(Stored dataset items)
=======
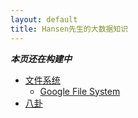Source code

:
 ```yaml
---
layout: default
title: Hansen先生的大数据知识
---
```


***本页还在构建中***

- [文件系统](./filesystem)
  - [Google File System](./filesystem/gfs)
- [八卦](./gossip)
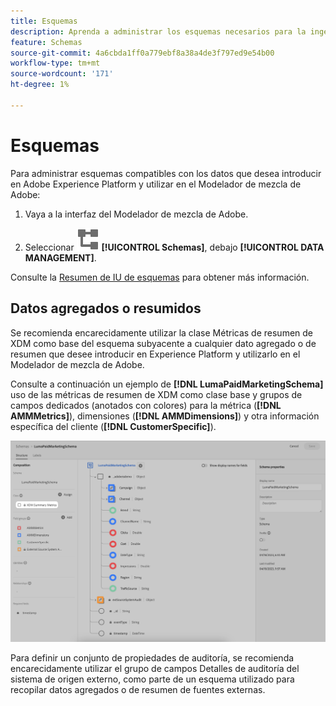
 ```yaml
---
title: Esquemas
description: Aprenda a administrar los esquemas necesarios para la ingesta de datos en el Modelador de mezcla de Adobe.
feature: Schemas
source-git-commit: 4a6cbda1ff0a779ebf8a38a4de3f797ed9e54b00
workflow-type: tm+mt
source-wordcount: '171'
ht-degree: 1%

---
```



# Esquemas

Para administrar esquemas compatibles con los datos que desea introducir en Adobe Experience Platform y utilizar en el Modelador de mezcla de Adobe:

1. Vaya a la interfaz del Modelador de mezcla de Adobe.

1. Seleccionar ![Esquemas](../assets/icons/Schemas.svg) **[!UICONTROL Schemas]**, debajo **[!UICONTROL DATA MANAGEMENT]**.

Consulte la [Resumen de IU de esquemas](https://experienceleague.adobe.com/docs/experience-platform/xdm/ui/overview.html?lang=en) para obtener más información.

## Datos agregados o resumidos

Se recomienda encarecidamente utilizar la clase Métricas de resumen de XDM como base del esquema subyacente a cualquier dato agregado o de resumen que desee introducir en Experience Platform y utilizarlo en el Modelador de mezcla de Adobe.

Consulte a continuación un ejemplo de **[!DNL LumaPaidMarketingSchema]** uso de las métricas de resumen de XDM como clase base y grupos de campos dedicados (anotados con colores) para la métrica (**[!DNL AMMMetrics]**), dimensiones (**[!DNL AMMDimensions]**) y otra información específica del cliente (**[!DNL CustomerSpecific]**).

![Esquema de resumen](../assets/summary-schema.png)

Para definir un conjunto de propiedades de auditoría, se recomienda encarecidamente utilizar el grupo de campos Detalles de auditoría del sistema de origen externo, como parte de un esquema utilizado para recopilar datos agregados o de resumen de fuentes externas.
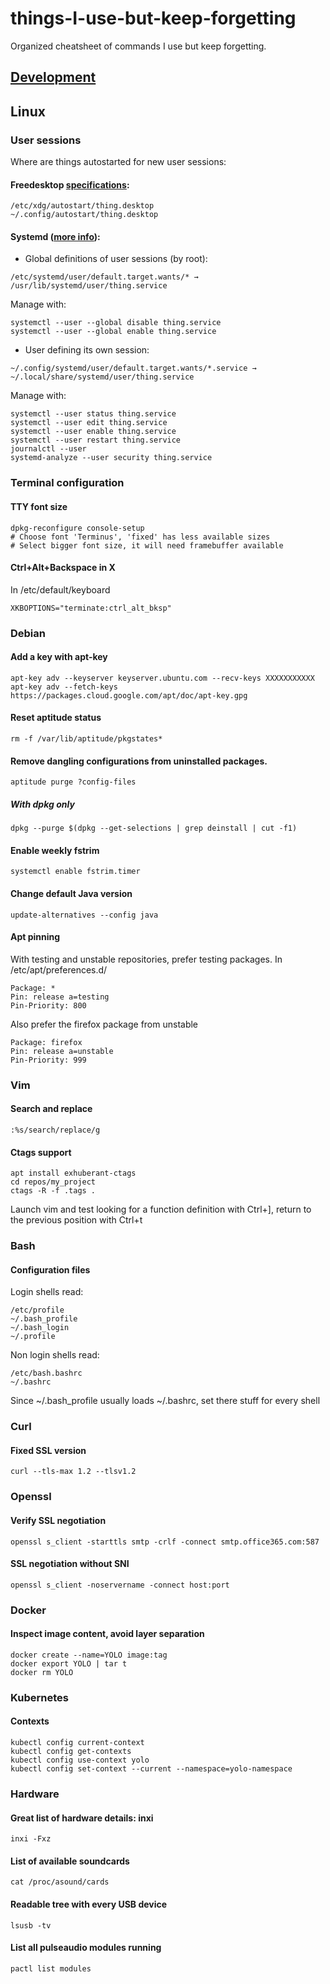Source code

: # things-I-use-but-keep-forgetting
Organized cheatsheet of commands I use but keep forgetting.

## [Development](./DEVELOPMENT.md)

## Linux
### User sessions
Where are things autostarted for new user sessions:
#### Freedesktop [specifications](https://utcc.utoronto.ca/~cks/space/blog/linux/DesktopAppAutostart):
```
/etc/xdg/autostart/thing.desktop
~/.config/autostart/thing.desktop
```
 #### Systemd ([more info](https://wiki.archlinux.org/index.php/systemd/User)):
 * Global definitions of user sessions (by root):
 ```
/etc/systemd/user/default.target.wants/* → /usr/lib/systemd/user/thing.service
 ```
 Manage with:
 ```
 systemctl --user --global disable thing.service
 systemctl --user --global enable thing.service
 ```
 * User defining its own session:
 ```
~/.config/systemd/user/default.target.wants/*.service → ~/.local/share/systemd/user/thing.service
```
Manage with:
```
systemctl --user status thing.service
systemctl --user edit thing.service
systemctl --user enable thing.service
systemctl --user restart thing.service
journalctl --user
systemd-analyze --user security thing.service
```
### Terminal configuration
#### TTY font size
```
dpkg-reconfigure console-setup
# Choose font 'Terminus', 'fixed' has less available sizes
# Select bigger font size, it will need framebuffer available
```
#### Ctrl+Alt+Backspace in X
In /etc/default/keyboard
```
XKBOPTIONS="terminate:ctrl_alt_bksp"
```
### Debian
#### Add a key with apt-key
```
apt-key adv --keyserver keyserver.ubuntu.com --recv-keys XXXXXXXXXXX
apt-key adv --fetch-keys https://packages.cloud.google.com/apt/doc/apt-key.gpg
```
#### Reset aptitude status
```
rm -f /var/lib/aptitude/pkgstates*
```
#### Remove dangling configurations from uninstalled packages.
```
aptitude purge ?config-files
```
##### With dpkg only
```
dpkg --purge $(dpkg --get-selections | grep deinstall | cut -f1)
```
#### Enable weekly fstrim
```
systemctl enable fstrim.timer
```
#### Change default Java version
```
update-alternatives --config java
```
#### Apt pinning
With testing and unstable repositories, prefer testing packages. In /etc/apt/preferences.d/
```
Package: *
Pin: release a=testing
Pin-Priority: 800
```
Also prefer the firefox package from unstable
```
Package: firefox
Pin: release a=unstable
Pin-Priority: 999
```

### Vim
#### Search and replace
```
:%s/search/replace/g
```
#### Ctags support
```
apt install exhuberant-ctags
cd repos/my_project
ctags -R -f .tags .
```
Launch vim and test looking for a function definition with Ctrl+], return to the previous position with Ctrl+t

### Bash
#### Configuration files
Login shells read:
```
/etc/profile
~/.bash_profile
~/.bash_login
~/.profile
```
Non login shells read:
```
/etc/bash.bashrc
~/.bashrc
```
Since ~/.bash_profile usually loads ~/.bashrc, set there stuff for every shell

### Curl
#### Fixed SSL version
```
curl --tls-max 1.2 --tlsv1.2
```

### Openssl
#### Verify SSL negotiation
```
openssl s_client -starttls smtp -crlf -connect smtp.office365.com:587
```
#### SSL negotiation without SNI
```
openssl s_client -noservername -connect host:port
```
### Docker
#### Inspect image content, avoid layer separation
```
docker create --name=YOLO image:tag
docker export YOLO | tar t
docker rm YOLO
```
### Kubernetes
#### Contexts
```
kubectl config current-context
kubectl config get-contexts
kubectl config use-context yolo
kubectl config set-context --current --namespace=yolo-namespace
```
### Hardware
#### Great list of hardware details: inxi
```
inxi -Fxz
```
#### List of available soundcards
```
cat /proc/asound/cards
```
#### Readable tree with every USB device
```
lsusb -tv
```
#### List all pulseaudio modules running
```
pactl list modules
```
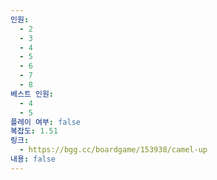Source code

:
 ```yaml
---
인원:
  - 2
  - 3
  - 4
  - 5
  - 6
  - 7
  - 8
베스트 인원:
  - 4
  - 5
플레이 여부: false
복잡도: 1.51
링크:
  - https://bgg.cc/boardgame/153938/camel-up
내용: false
---
```

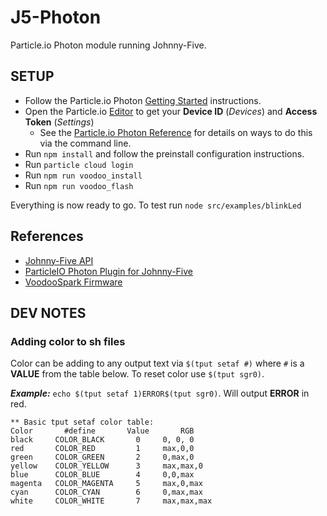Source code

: # J5-Photon
Particle.io Photon module running Johnny-Five.

## SETUP
* Follow the Particle.io Photon [Getting Started](https://docs.particle.io/guide/getting-started/start/photon/) instructions.
* Open the Particle.io [Editor](https://build.particle.io/build) to get your **Device ID** (*Devices*) and **Access Token** (*Settings*)
  * See the [Particle.io Photon Reference](https://docs.particle.io/reference/firmware/photon/) for details on ways to do this via the command line.
* Run `npm install` and follow the preinstall configuration instructions.
* Run `particle cloud login`
* Run `npm run voodoo_install`
* Run `npm run voodoo_flash`

Everything is now ready to go. To test run `node src/examples/blinkLed`

## References
* [Johnny-Five API](http://johnny-five.io/api/)
* [ParticleIO Photon Plugin for Johnny-Five](https://github.com/rwaldron/particle-io)
* [VoodooSpark Firmware](https://github.com/voodootikigod/voodoospark)

## DEV NOTES
### Adding color to sh files
Color can be adding to any output text via `$(tput setaf #)` where `#` is a **VALUE** from the table below. To reset color use `$(tput sgr0)`.

***Example:*** `echo $(tput setaf 1)ERROR$(tput sgr0)`. Will output **ERROR** in red.
```
** Basic tput setaf color table:
Color       #define       Value       RGB
black     COLOR_BLACK       0     0, 0, 0
red       COLOR_RED         1     max,0,0
green     COLOR_GREEN       2     0,max,0
yellow    COLOR_YELLOW      3     max,max,0
blue      COLOR_BLUE        4     0,0,max
magenta   COLOR_MAGENTA     5     max,0,max
cyan      COLOR_CYAN        6     0,max,max
white     COLOR_WHITE       7     max,max,max

```
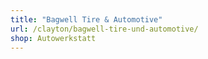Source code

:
 ```yaml
---
title: "Bagwell Tire & Automotive"
url: /clayton/bagwell-tire-und-automotive/
shop: Autowerkstatt
---
```


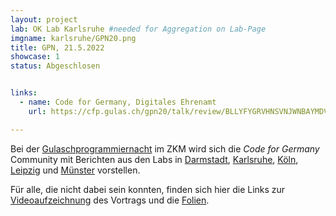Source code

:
```yaml
---
layout: project
lab: OK Lab Karlsruhe #needed for Aggregation on Lab-Page
imgname: karlsruhe/GPN20.png
title: GPN, 21.5.2022
showcase: 1
status: Abgeschlosen


links:
  - name: Code for Germany, Digitales Ehrenamt
    url: https://cfp.gulas.ch/gpn20/talk/review/BLLYFYGRVHNSVNJWNBAYMDVQSXM3TNKZ

---
```


Bei der [Gulaschprogrammiernacht](https://entropia.de/GPN20) im ZKM wird sich die *Code for Germany* Community mit Berichten aus den Labs in [Darmstadt](https://twitter.com/CodeForDa), [Karlsruhe](https://ok-lab-karlsruhe.de/), [Köln](https://codefor.de/koeln/), [Leipzig](https://codefor.de/leipzig/) und [Münster](https://codeformuenster.org/) vorstellen. 

Für alle, die nicht dabei sein konnten, finden sich hier die Links zur [Videoaufzeichnung](https://media.ccc.de/v/gpn20-79-code-for-germany-open-data-digitales-ehrenamt) des Vortrags und die [Folien](/projects/karlsruhe/gpnTalks2022.pdf). 




<!--
[Twitter](https://twitter.com/hashtag/ka2020opendata)
-->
=======
Assigned task:
Wherever the string "tput" appears in a line above, copy that line.

Result:
Color can be adding to any output text via `$(tput setaf #)` where `#` is a **VALUE** from the table below. To reset color use `$(tput sgr0)`.
***Example:*** `echo $(tput setaf 1)ERROR$(tput sgr0)`. Will output **ERROR** in red.
** Basic tput setaf color table:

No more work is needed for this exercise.